J’ai participé au spot de l’équipe de France unifiée. Je trouvais ça important d’être là, mélanger les handisports et les valides, je trouvais ça génial. J’ai fait des rencontres, j’ai parlé avec des sportifs, que ce soit des grands, des petits. Je parlais avec tout le monde et c’est vrai que le partage de connaissances, de carrière, c’est beau aussi. Et pour moi il n’y a aucune différence entre les valides et les handisports. Enfin, on fait tous du sport, on est tous en compétition, on stresse tous pareils. Le mélange de toutes nos disciplines fait notre force, donc je trouve ça cool.
J’ai toujours fait de la gym pour moi, je n’ai jamais fait la gym pour les autres. Je me suis toujours fait plaisir dans tout ce que je faisais, même ça a été dur. Je veux vraiment kiffer mon moment et prendre plein d’informations partout où je peux les prendre pour après derrière pouvoir raconter ça à mes enfants, à mon petit frère, à mes parents, à tout le monde.
Si j’avais un message à passer aux petites qui commencent la gymnastique, c’est surtout de se faire plaisir parce que c’est une passion la gymnastique. Je n’ai jamais eu de pression aussi de mes parents, je pense que ça a été bénéfique aussi pour moi parce qu’ils m’ont toujours dit : « si un jour, demain, tu as envie d’arrêter, tu arrêtes. C’est toi qui fais ton sport c’est toi qui te fais plaisir et si jamais un jour tu n’as pas envie, voilà ça sera la fin. »
Dans la peau de Zakia Khudadadi
L’inclusion est un sport de combat
Zakia Khudadadi, athlète : « Je m’appelle Zakia Khudadadi, j’ai 23 ans et je viens d’Afghanistan. Je suis née dans la province de Herat, j’y ai beaucoup de souvenirs, c’est là que j’ai commencé mon sport, le para-taekwondo. En Afghanistan, naître fille, c’était déjà une honte, en plus je suis née avec un handicap. Mais je me suis battue, ce qui m’a permis d’en arriver là où j’en suis aujourd’hui.
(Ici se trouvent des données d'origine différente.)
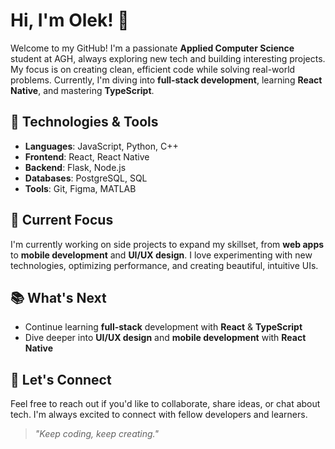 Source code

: # Hi, I'm Olek! 👋

Welcome to my GitHub! I'm a passionate **Applied Computer Science** student at AGH, always exploring new tech and building interesting projects. My focus is on creating clean, efficient code while solving real-world problems. Currently, I'm diving into **full-stack development**, learning **React Native**, and mastering **TypeScript**.

## 🔧 Technologies & Tools

- **Languages**: JavaScript, Python, C++
- **Frontend**: React, React Native
- **Backend**: Flask, Node.js
- **Databases**: PostgreSQL, SQL
- **Tools**: Git, Figma, MATLAB

## 🚀 Current Focus

I'm currently working on side projects to expand my skillset, from **web apps** to **mobile development** and **UI/UX design**. I love experimenting with new technologies, optimizing performance, and creating beautiful, intuitive UIs.

## 📚 What's Next

- Continue learning **full-stack** development with **React** & **TypeScript**
- Dive deeper into **UI/UX design** and **mobile development** with **React Native**

## 🤝 Let's Connect

Feel free to reach out if you'd like to collaborate, share ideas, or chat about tech. I'm always excited to connect with fellow developers and learners.

> _"Keep coding, keep creating."_
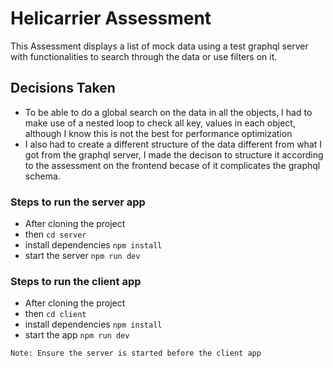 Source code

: # Helicarrier Assessment

This Assessment displays a list of mock data using a
test graphql server with functionalities to search
through the data or use filters on it.

## Decisions Taken

- To be able to do a global search on the data in all the objects, I had to make use of a nested loop to check all key, values in each object, although I know this is not the best for performance optimization
- I also had to create a different structure of the data different from what I got from the graphql server, I made the decison to structure it according to the assessment on the frontend becase of it complicates the graphql schema.

### Steps to run the server app

- After cloning the project
- then `cd server`
- install dependencies `npm install`
- start the server `npm run dev`

### Steps to run the client app

- After cloning the project
- then `cd client`
- install dependencies `npm install`
- start the app `npm run dev`

`Note: Ensure the server is started before the client app`
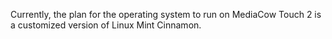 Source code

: Currently, the plan for the operating system to run on MediaCow Touch 2 is a customized version of Linux Mint Cinnamon.

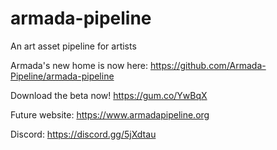 # armada-pipeline
An art asset pipeline for artists

Armada's new home is now here: https://github.com/Armada-Pipeline/armada-pipeline

Download the beta now! https://gum.co/YwBqX

Future website: https://www.armadapipeline.org

Discord: https://discord.gg/5jXdtau
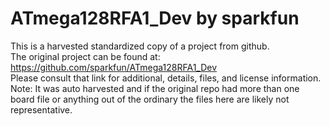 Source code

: 
# ATmega128RFA1_Dev by sparkfun  
This is a harvested standardized copy of a project from github.  
The original project can be found at:  
https://github.com/sparkfun/ATmega128RFA1_Dev  
Please consult that link for additional, details, files, and license information.  
Note: It was auto harvested and if the original repo had more than one board file or anything out of the ordinary the files here are likely not representative.  
     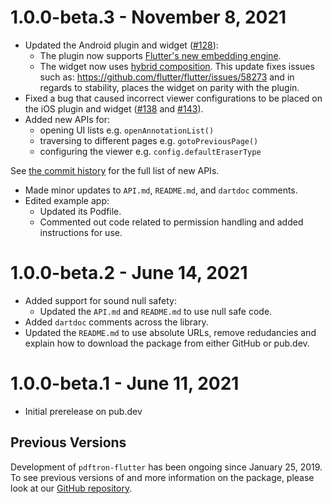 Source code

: # 1.0.0-beta.3 - November 8, 2021
* Updated the Android plugin and widget ([#128](https://github.com/PDFTron/pdftron-flutter/issues/128)):
    * The plugin now supports [Flutter's new embedding engine](https://flutter.dev/docs/development/packages-and-plugins/plugin-api-migration).
    * The widget now uses [hybrid composition](https://flutter.dev/docs/development/platform-integration/platform-views?tab=ios-platform-views-objective-c-tab#hybrid-composition). This update fixes issues such as: https://github.com/flutter/flutter/issues/58273
    and in regards to stability, places the widget on parity with the plugin.
* Fixed a bug that caused incorrect viewer configurations to be placed on the iOS plugin and widget ([#138](https://github.com/PDFTron/pdftron-flutter/pull/138) and [#143](https://github.com/PDFTron/pdftron-flutter/pull/143)).
* Added new APIs for:
    * opening UI lists e.g. `openAnnotationList()` 
    * traversing to different pages e.g. `gotoPreviousPage()`
    * configuring the viewer e.g. `config.defaultEraserType`

See [the commit history](https://github.com/PDFTron/pdftron-flutter/commits/publish-prep) for the full list of new APIs.

* Made minor updates to `API.md`, `README.md`, and `dartdoc` comments.
* Edited example app:
    * Updated its Podfile.
    * Commented out code related to permission handling and added instructions for use.

# 1.0.0-beta.2 - June 14, 2021

* Added support for sound null safety:
    * Updated the `API.md` and `README.md` to use null safe code. 
* Added `dartdoc` comments across the library. 
* Updated the `README.md` to use absolute URLs, remove redudancies and explain how to download the package from either GitHub or pub.dev.

# 1.0.0-beta.1 - June 11, 2021

* Initial prerelease on pub.dev

## Previous Versions

Development of `pdftron-flutter` has been ongoing since January 25, 2019. To see previous versions of and more information on the package, please look at our [GitHub repository](https://github.com/PDFTron/pdftron-flutter). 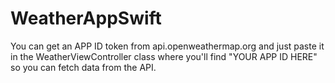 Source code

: # WeatherAppSwift

You can get an APP ID token from api.openweathermap.org and just paste it in the WeatherViewController class where you'll find "YOUR APP ID HERE" so you can fetch data from the API. 

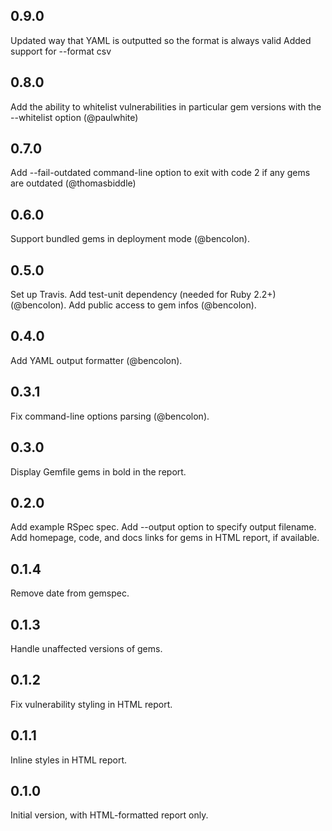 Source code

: ## 0.9.0
Updated way that YAML is outputted so the format is always valid
Added support for --format csv
## 0.8.0
Add the ability to whitelist vulnerabilities in particular gem versions with the --whitelist option (@paulwhite)
## 0.7.0
Add --fail-outdated command-line option to exit with code 2 if any gems are outdated (@thomasbiddle)
## 0.6.0
Support bundled gems in deployment mode (@bencolon).
## 0.5.0
Set up Travis.
Add test-unit dependency (needed for Ruby 2.2+) (@bencolon).
Add public access to gem infos (@bencolon).
## 0.4.0
Add YAML output formatter (@bencolon).
## 0.3.1
Fix command-line options parsing (@bencolon).
## 0.3.0
Display Gemfile gems in bold in the report.
## 0.2.0
Add example RSpec spec.
Add --output option to specify output filename.
Add homepage, code, and docs links for gems in HTML report, if available.
## 0.1.4
Remove date from gemspec.
## 0.1.3
Handle unaffected versions of gems.
## 0.1.2
Fix vulnerability styling in HTML report.
## 0.1.1
Inline styles in HTML report.
## 0.1.0
Initial version, with HTML-formatted report only.
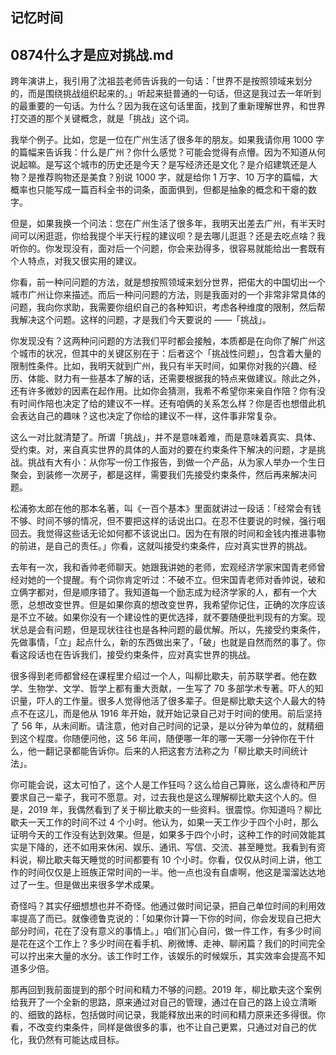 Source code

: ## 记忆时间

## 0874什么才是应对挑战.md

跨年演讲上，我引用了沈祖芸老师告诉我的一句话：「世界不是按照领域来划分的，而是围绕挑战组织起来的。」听起来挺普通的一句话，但这是我过去一年听到的最重要的一句话。为什么？因为我在这句话里面，找到了重新理解世界，和世界打交道的那个关键概念，就是「挑战」这个词。

我举个例子。比如，您是一位在广州生活了很多年的朋友。如果我请你用 1000 字的篇幅来告诉我：什么是广州？你什么感觉？可能会觉得有点懵。因为不知道从何说起嘛。是写这个城市的历史还是今天？是写经济还是文化？是介绍建筑还是人物？是推荐购物还是美食？别说 1000 字，就是给你 1 万字、10 万字的篇幅，大概率也只能写成一篇百科全书的词条，面面俱到，但都是抽象的概念和干瘪的数字。

但是，如果我换一个问法：您在广州生活了很多年，我明天出差去广州，有半天时间可以闲逛逛，你给我提个半天行程的建议呗？是去哪儿逛逛？还是去吃点啥？我听你的。你发现没有，面对后一个问题，你会来劲得多，很容易就能给出一套既有个人特点，对我又很实用的建议。

你看，前一种问问题的方法，就是想按照领域来划分世界，把偌大的中国切出一个城市广州让你来描述。而后一种问问题的方法，则是我面对的一个非常非常具体的问题，我向你求助，我需要你组织自己的各种知识，考虑各种维度的限制，然后帮我解决这个问题。这样的问题，才是我们今天要说的 ——「挑战」。

你发现没有？这两种问问题的方法我们平时都会接触，本质都是在向你了解广州这个城市的状况，但其中的关键区别在于：后者这个「挑战性问题」，包含着大量的限制性条件。比如，我明天就到广州，我只有半天时间，如果你对我的兴趣、经历、体能、财力有一些基本了解的话，还需要根据我的特点来做建议。除此之外，还有许多微妙的因素在起作用。比如你会猜测，我希不希望你来亲自作陪？你有没有时间作陪也决定了给的建议不一样。还有咱俩的关系怎么样？你是否也想借此机会表达自己的趣味？这也决定了你给的建议不一样，这件事非常复杂。

这么一对比就清楚了。所谓「挑战」，并不是意味着难，而是意味着真实、具体、受约束。对，来自真实世界的具体的人面对的要在约束条件下解决的问题，才是挑战。挑战有大有小：从你写一份工作报告，到做一个产品，从为家人举办一个生日聚会，到装修一次房子，都是这样，需要我们先接受约束条件，然后再来解决问题。

松浦弥太郎在他的那本名著，叫《一百个基本》里面就讲过一段话：「经常会有钱不够、时间不够的情况，但不要把这样的话说出口。在忍不住要说的时候，强行咽回去。我觉得这些话无论如何都不该说出口。因为在有限的时间和金钱内推进事物的前进，是自己的责任。」你看，这就叫接受约束条件，应对真实世界的挑战。

去年有一次，我和香帅老师聊天。她跟我讲她的老师，宏观经济学家宋国青老师曾经对她的一个提醒。有个词你肯定听过：不破不立。但宋国青老师对香帅说，破和立俩字都对，但是顺序错了。我知道每一个励志成为经济学家的人，都有一个大愿，总想改变世界。但是如果你真的想改变世界，我希望你记住，正确的次序应该是不立不破。如果你没有一个建设性的更优选择，就不要随便批判现有的方案。现状总是会有问题，但是现状往往也是各种问题的最优解。所以，先接受约束条件，先做事情，「立」起点什么，新的东西做出来了，「破」也就是自然而然的事了。你看这段话也在告诉我们，接受约束条件，应对真实世界的挑战。

很多得到老师都曾经在课程里介绍过一个人，叫柳比歇夫，前苏联学者。他在数学、生物学、文学、哲学上都有重大贡献，一生写了 70 多部学术专著。吓人的知识量，吓人的工作量。很多人觉得他活了很多辈子。但是柳比歇夫这个人最大的特点不在这儿，而是他从 1916 年开始，就开始记录自己对于时间的使用。前后坚持了 56 年，从未间断。请注意，他对自己时间的记录，是以分钟为单位的，就精细到这个程度。你随便问他，这 56 年间，随便哪一年的哪一天哪一分钟你在干什么，他一翻记录都能告诉你。后来的人把这套方法称之为「柳比歇夫时间统计法」。

你可能会说，这太可怕了，这个人是工作狂吗？这么给自己算账，这么虐待和严厉要求自己一辈子，我可不愿意。对，过去我也是这么理解柳比歇夫这个人的。但是，2019 年，我偶然看到了关于柳比歇夫的一些资料。很震惊。你知道吗？柳比歇夫一天工作的时间不过 4 个小时。他认为，如果一天工作少于四个小时，那么证明今天的工作没有达到效果。但是，如果多于四个小时，这种工作的时间效能其实是下降的，还不如用来休闲、娱乐、通讯、写信、交流、甚至睡觉。我看到有资料说，柳比歇夫每天睡觉的时间都要有 10 个小时。你看，仅仅从时间上讲，他工作的时间仅仅是上班族正常时间的一半。他一点也没有自虐啊，他这是溜溜达达地过了一生。但是做出来很多学术成果。

奇怪吗？其实仔细想想也并不奇怪。他通过做时间记录，把自己单位时间的利用效率提高了而已。就像德鲁克说的：「如果你计算一下你的时间，你会发现自己把大部分时间，花在了没有意义的事情上。」咱们扪心自问，做一件工作，有多少时间是花在这个工作上？多少时间在看手机、刷微博、走神、聊闲篇？我们的时间完全可以拧出来大量的水分。该工作时工作，该娱乐的时候娱乐，其实效率会提高不知道多少倍。

那再回到我前面提到的那个时间和精力不够的问题。2019 年，柳比歇夫这个案例给我开了一个全新的思路，原来通过对自己的管理，通过在自己的路上设立清晰的、细致的路标，包括做时间记录，我能释放出来的时间和精力原来还多得很。你看，不改变约束条件，同样是做很多的事，也不让自己更累，只通过对自己的优化，我仍然有可能达成目标。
Heureusement, ma famille était très éclairée ; elle m’a toujours encouragée et soutenue pour que je n’accepte pas la défaite, surtout dans une société où faire du sport pour une fille, c’était très difficile. Mais mon père et ma mère, avant même que je commence mon combat, avait déjà affronté le jugement des autres. Le para-taekwondo était le seul sport ouvert aux personnes atteintes de handicap en Afghanistan. Je voulais montrer à tout le monde ce dont j’étais capable et le meilleur moyen c’était le sport. »
Oury Stantzmann, entraîneur national de l’équipe de France para-taekwondo : « Alors, ce qui caractérise pour moi Zakia ? C’est une combattante, elle est extrêmement déterminée. Quand on connaît son parcours, on sait qu’elle n’a pas eu froid aux yeux pour franchir les frontières. C’est une femme engagée, c’est une sportive engagée. Et disons que ça matche avec les qualités que l’on recherche dans un profil de champion et de combattant. »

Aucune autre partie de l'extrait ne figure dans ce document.